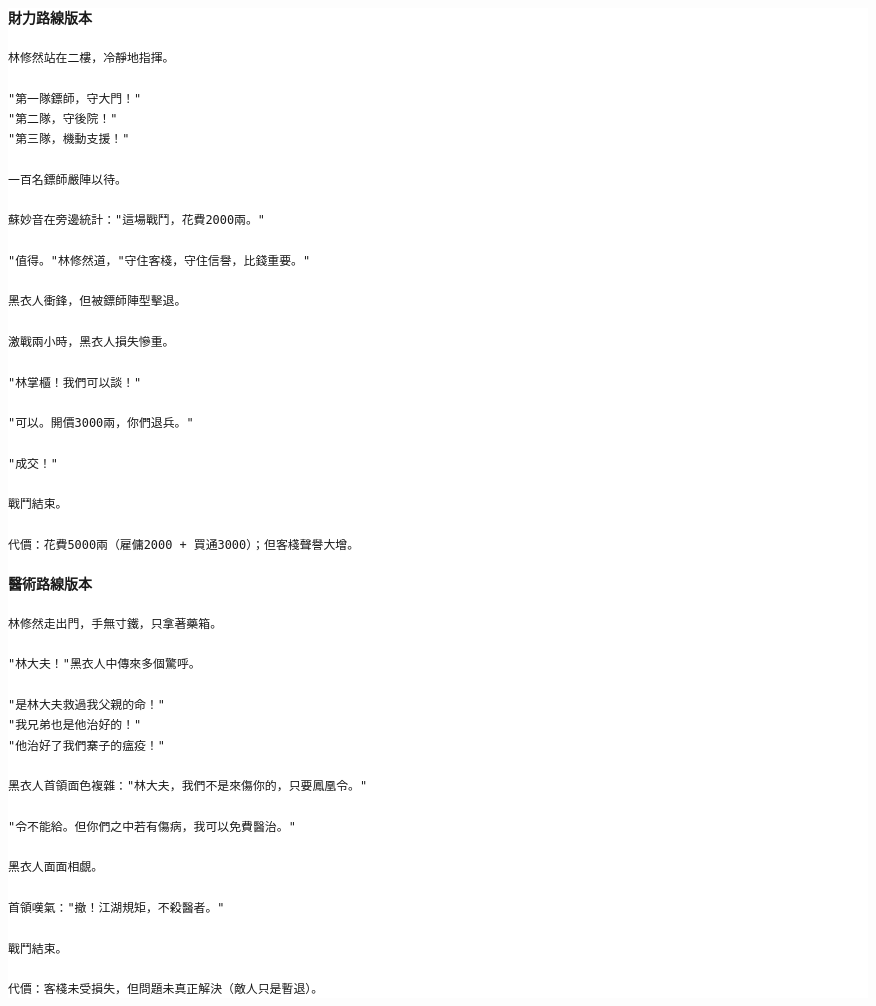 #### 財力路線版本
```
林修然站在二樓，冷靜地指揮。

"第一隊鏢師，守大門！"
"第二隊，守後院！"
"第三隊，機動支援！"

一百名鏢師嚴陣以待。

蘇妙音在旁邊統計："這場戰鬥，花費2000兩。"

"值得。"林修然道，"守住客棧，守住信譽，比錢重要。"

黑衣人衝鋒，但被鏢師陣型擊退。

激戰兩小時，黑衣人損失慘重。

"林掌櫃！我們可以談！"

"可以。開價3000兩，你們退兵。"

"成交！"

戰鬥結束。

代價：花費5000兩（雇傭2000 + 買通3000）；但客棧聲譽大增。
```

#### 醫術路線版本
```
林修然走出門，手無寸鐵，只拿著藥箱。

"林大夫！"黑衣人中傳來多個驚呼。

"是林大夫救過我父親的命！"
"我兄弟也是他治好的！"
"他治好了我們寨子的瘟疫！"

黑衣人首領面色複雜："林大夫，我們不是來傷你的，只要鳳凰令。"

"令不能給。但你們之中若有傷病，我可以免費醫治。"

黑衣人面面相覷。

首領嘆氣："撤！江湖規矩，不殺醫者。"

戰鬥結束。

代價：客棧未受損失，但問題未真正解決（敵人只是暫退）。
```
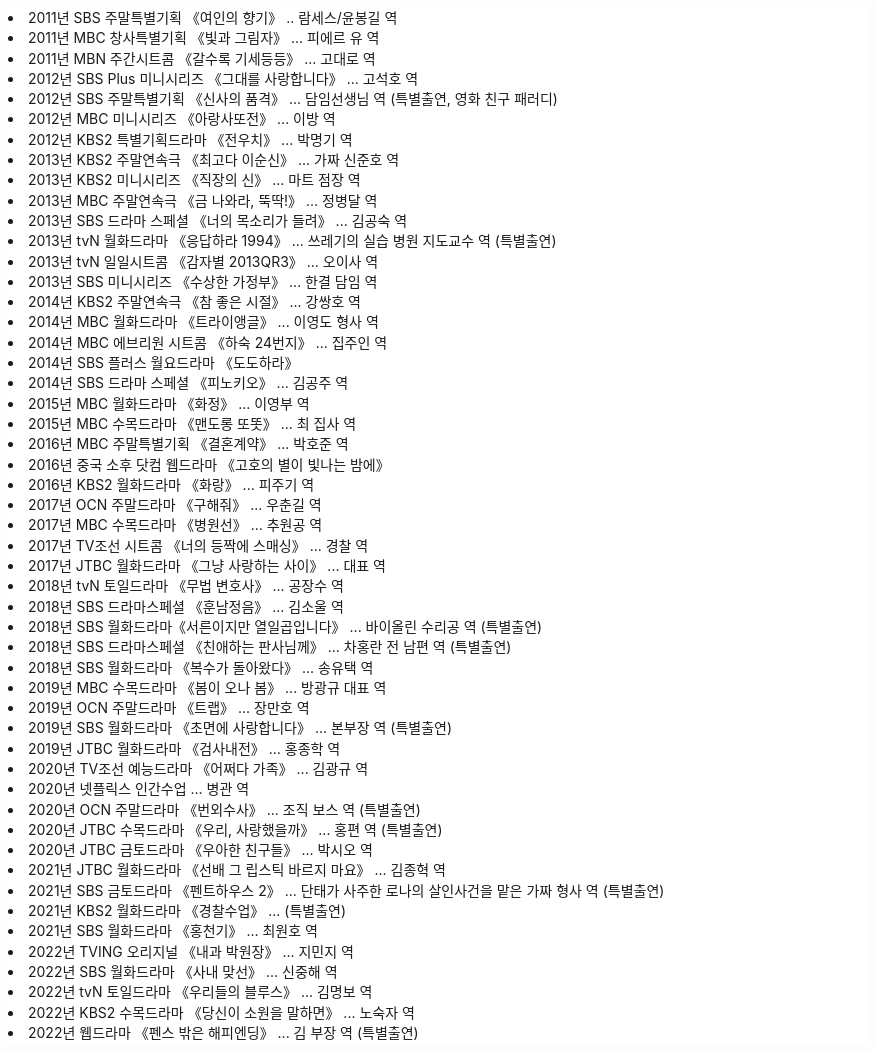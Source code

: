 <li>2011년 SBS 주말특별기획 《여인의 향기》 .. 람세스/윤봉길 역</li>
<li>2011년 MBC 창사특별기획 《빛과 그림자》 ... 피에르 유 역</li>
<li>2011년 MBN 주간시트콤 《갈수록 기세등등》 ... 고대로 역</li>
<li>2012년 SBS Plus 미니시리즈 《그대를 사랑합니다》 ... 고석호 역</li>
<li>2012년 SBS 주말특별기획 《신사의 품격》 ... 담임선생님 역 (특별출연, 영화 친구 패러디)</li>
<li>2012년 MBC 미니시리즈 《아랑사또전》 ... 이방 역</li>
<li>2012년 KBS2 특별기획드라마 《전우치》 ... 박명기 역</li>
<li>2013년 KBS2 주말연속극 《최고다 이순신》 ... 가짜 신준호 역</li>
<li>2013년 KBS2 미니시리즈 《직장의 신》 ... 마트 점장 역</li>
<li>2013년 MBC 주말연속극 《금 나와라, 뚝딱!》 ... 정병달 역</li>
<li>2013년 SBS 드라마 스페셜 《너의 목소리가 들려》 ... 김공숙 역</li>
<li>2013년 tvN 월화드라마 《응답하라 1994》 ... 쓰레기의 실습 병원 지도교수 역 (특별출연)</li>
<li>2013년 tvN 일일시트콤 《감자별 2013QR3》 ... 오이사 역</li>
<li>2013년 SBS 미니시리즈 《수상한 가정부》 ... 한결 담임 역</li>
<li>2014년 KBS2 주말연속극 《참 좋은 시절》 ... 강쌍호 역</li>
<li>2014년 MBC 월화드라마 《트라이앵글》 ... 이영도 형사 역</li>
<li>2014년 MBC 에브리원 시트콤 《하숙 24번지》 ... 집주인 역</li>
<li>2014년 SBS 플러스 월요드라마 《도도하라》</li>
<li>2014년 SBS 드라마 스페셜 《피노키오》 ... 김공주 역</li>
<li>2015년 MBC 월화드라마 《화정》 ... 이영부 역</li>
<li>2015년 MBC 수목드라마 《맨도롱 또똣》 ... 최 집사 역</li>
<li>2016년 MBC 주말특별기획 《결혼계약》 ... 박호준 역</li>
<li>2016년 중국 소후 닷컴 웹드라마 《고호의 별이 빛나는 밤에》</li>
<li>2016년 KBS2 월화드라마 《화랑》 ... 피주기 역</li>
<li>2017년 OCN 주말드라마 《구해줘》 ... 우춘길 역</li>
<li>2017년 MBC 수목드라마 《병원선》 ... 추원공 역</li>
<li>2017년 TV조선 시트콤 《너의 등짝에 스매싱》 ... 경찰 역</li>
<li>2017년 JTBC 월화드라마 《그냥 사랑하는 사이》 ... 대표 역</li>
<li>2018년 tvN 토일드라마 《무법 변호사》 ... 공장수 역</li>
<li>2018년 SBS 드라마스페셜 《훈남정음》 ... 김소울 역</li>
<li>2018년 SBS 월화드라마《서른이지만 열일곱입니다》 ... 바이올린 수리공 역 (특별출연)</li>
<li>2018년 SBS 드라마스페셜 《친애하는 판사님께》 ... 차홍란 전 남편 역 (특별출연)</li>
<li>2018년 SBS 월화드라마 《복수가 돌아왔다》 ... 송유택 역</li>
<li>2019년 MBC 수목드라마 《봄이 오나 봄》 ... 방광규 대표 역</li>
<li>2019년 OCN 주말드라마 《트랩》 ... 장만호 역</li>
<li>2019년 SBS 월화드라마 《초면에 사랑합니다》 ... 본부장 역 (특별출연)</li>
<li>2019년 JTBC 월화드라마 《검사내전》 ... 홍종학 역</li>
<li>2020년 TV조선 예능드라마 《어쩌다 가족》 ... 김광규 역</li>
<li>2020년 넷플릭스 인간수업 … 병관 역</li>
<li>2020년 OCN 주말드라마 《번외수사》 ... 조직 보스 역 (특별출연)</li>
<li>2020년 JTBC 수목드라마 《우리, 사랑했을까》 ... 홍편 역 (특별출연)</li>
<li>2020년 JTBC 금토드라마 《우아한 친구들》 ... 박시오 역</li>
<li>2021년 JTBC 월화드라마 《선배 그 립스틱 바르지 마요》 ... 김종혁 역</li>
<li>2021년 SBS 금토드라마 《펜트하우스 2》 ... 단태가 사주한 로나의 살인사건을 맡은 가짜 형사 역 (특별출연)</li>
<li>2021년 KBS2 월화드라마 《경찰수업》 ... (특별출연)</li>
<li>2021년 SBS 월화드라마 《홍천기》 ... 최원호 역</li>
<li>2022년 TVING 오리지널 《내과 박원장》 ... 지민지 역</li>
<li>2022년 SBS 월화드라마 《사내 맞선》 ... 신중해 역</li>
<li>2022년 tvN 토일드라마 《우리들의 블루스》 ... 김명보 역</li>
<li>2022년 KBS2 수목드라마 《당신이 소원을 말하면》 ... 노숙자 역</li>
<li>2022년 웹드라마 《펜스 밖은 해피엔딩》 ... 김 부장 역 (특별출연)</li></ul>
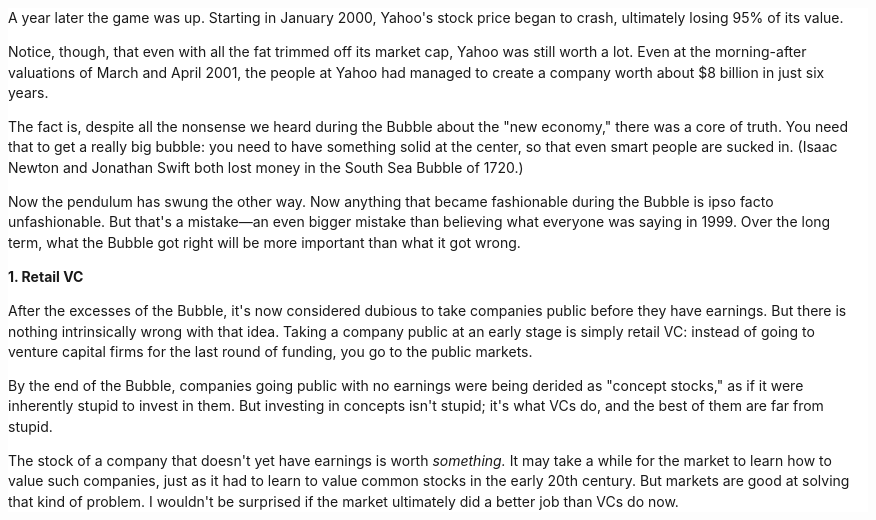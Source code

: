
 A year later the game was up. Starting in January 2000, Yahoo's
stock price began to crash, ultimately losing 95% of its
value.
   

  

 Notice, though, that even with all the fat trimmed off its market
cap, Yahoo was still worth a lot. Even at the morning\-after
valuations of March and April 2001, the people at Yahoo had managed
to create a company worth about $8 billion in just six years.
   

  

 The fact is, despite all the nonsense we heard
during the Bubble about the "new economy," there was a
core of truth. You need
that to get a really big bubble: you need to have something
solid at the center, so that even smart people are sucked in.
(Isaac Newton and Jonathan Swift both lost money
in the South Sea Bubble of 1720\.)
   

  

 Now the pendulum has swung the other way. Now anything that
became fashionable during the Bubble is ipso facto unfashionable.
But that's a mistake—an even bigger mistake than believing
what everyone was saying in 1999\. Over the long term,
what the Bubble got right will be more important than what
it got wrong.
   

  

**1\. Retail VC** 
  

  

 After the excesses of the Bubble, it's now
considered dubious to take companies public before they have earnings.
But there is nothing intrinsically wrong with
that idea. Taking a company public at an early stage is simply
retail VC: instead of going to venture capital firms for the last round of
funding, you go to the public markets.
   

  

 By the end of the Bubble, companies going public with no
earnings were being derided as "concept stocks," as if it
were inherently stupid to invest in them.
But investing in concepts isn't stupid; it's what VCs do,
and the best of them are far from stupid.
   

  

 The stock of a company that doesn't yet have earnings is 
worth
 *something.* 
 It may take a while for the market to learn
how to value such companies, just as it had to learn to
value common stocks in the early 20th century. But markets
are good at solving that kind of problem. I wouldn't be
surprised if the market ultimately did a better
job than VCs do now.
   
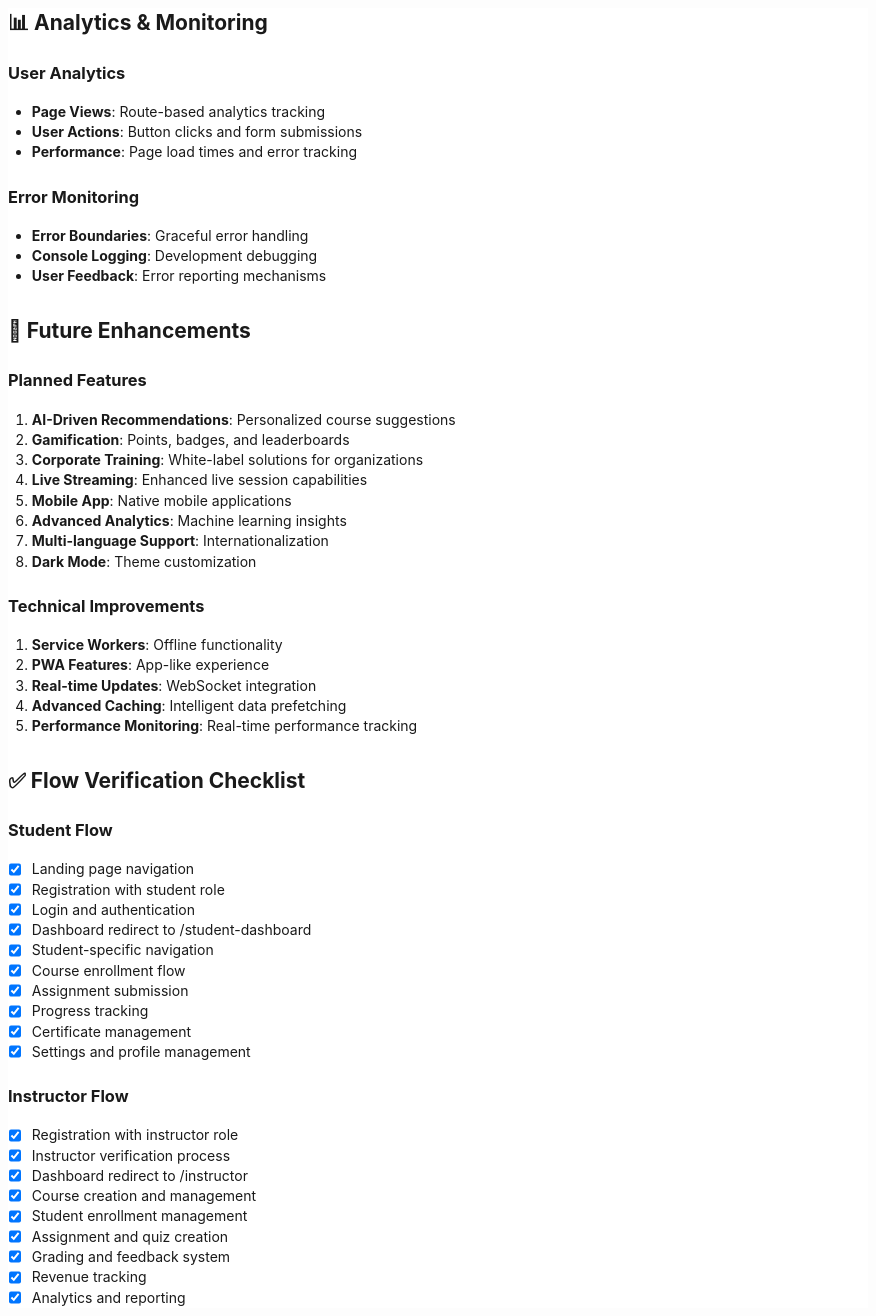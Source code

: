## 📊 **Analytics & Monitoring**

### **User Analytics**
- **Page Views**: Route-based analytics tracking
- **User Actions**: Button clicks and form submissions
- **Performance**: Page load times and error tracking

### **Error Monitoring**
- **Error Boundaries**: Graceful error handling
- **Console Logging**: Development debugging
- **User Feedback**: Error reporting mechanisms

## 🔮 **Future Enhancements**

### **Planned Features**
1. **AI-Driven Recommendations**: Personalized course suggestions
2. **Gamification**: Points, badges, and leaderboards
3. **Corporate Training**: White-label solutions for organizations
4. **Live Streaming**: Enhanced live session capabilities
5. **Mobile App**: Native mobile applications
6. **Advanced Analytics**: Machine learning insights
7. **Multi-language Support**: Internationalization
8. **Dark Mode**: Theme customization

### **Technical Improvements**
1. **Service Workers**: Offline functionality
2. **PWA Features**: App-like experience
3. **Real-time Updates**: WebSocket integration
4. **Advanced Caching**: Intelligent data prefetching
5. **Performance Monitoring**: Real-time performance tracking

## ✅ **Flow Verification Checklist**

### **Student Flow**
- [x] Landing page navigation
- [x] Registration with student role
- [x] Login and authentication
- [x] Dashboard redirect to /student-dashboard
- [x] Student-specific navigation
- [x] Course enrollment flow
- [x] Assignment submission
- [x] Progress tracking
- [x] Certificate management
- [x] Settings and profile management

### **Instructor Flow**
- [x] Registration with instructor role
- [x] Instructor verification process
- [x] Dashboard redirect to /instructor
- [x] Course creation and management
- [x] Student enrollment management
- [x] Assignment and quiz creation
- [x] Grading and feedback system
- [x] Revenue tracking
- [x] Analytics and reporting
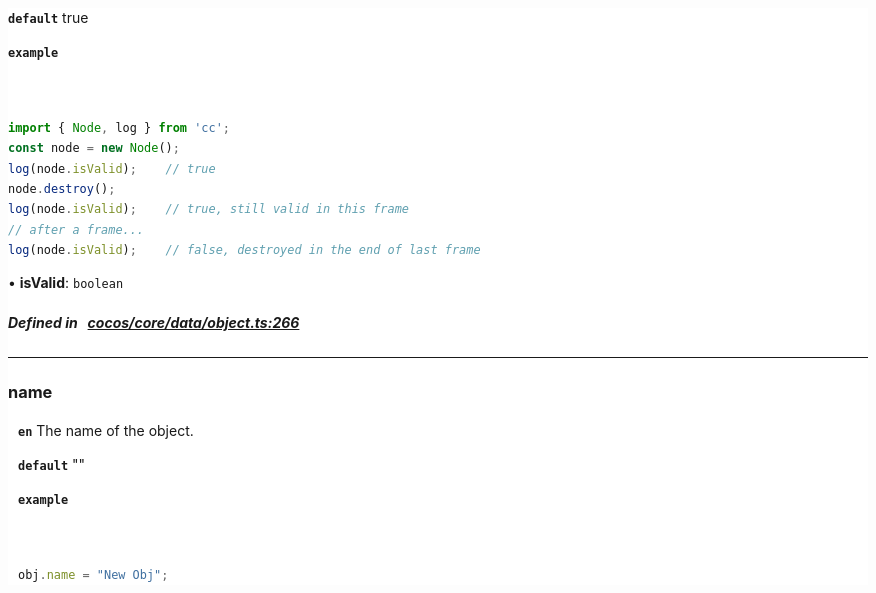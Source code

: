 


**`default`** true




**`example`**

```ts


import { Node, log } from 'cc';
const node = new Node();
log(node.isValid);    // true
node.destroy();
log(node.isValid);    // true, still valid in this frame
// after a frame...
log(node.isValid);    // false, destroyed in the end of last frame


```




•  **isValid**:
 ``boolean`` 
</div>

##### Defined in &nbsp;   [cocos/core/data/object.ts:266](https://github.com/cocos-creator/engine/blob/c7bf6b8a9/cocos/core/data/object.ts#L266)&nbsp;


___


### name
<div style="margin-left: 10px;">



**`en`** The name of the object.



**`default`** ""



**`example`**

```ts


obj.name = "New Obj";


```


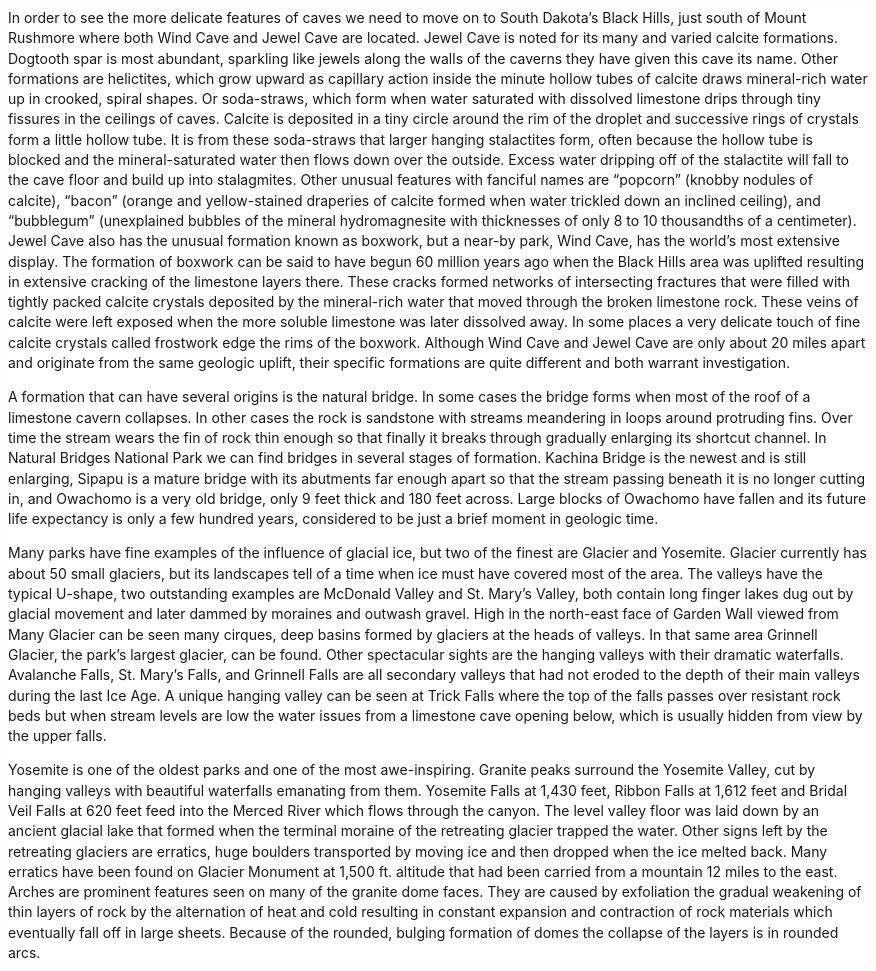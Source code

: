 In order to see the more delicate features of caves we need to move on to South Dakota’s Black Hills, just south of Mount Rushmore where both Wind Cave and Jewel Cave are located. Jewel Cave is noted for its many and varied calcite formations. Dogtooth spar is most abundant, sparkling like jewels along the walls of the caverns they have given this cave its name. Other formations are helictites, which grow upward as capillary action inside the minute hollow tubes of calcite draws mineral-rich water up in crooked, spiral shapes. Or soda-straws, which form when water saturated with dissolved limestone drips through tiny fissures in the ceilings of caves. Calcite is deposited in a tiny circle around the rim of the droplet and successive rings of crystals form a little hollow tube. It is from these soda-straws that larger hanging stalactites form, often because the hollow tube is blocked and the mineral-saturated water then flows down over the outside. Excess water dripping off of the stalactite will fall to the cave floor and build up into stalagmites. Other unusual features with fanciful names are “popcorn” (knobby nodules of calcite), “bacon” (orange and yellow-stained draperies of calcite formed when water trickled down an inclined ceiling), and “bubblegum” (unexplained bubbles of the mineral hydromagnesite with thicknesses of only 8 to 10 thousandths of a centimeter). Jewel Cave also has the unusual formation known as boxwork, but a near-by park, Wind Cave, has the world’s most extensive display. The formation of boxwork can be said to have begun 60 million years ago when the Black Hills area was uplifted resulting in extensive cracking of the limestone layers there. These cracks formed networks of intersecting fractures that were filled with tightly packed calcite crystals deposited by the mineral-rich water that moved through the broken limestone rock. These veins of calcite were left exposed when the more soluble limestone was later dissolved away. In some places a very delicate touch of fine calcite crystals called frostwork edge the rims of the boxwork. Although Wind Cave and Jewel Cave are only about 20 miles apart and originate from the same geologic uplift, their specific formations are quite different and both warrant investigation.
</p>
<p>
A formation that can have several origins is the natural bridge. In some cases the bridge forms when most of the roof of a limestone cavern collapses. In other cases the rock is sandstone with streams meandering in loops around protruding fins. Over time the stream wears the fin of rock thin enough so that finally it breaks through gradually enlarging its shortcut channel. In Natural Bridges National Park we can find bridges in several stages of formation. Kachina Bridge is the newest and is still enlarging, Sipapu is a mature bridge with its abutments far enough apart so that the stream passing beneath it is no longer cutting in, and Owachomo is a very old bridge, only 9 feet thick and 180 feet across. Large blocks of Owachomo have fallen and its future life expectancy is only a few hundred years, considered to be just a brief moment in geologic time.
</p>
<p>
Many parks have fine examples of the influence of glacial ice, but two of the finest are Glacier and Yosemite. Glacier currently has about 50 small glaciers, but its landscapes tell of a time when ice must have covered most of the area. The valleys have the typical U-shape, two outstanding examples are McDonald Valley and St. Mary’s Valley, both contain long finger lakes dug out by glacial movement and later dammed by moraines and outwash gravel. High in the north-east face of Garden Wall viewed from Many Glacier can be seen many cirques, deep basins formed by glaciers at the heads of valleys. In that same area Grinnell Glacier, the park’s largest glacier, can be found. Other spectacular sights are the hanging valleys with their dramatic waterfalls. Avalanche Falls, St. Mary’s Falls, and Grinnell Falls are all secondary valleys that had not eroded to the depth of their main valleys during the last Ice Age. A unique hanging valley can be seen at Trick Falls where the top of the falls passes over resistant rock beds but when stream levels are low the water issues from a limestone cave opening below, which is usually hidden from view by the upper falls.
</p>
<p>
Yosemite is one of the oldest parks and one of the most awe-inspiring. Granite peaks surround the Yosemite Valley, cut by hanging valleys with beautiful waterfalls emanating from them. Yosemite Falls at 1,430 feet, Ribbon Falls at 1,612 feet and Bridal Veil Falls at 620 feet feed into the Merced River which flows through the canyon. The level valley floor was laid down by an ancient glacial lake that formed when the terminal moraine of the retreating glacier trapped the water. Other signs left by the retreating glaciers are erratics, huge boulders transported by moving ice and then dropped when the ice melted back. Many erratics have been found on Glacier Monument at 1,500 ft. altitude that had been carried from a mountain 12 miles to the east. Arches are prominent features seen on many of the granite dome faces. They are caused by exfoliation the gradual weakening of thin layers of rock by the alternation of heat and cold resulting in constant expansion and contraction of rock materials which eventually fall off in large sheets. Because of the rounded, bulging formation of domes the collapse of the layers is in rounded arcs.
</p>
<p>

Activity: When the word "something" occurs in a line above, list that line.

Solved problem:
that to get a really big bubble: you need to have something
 *something.* 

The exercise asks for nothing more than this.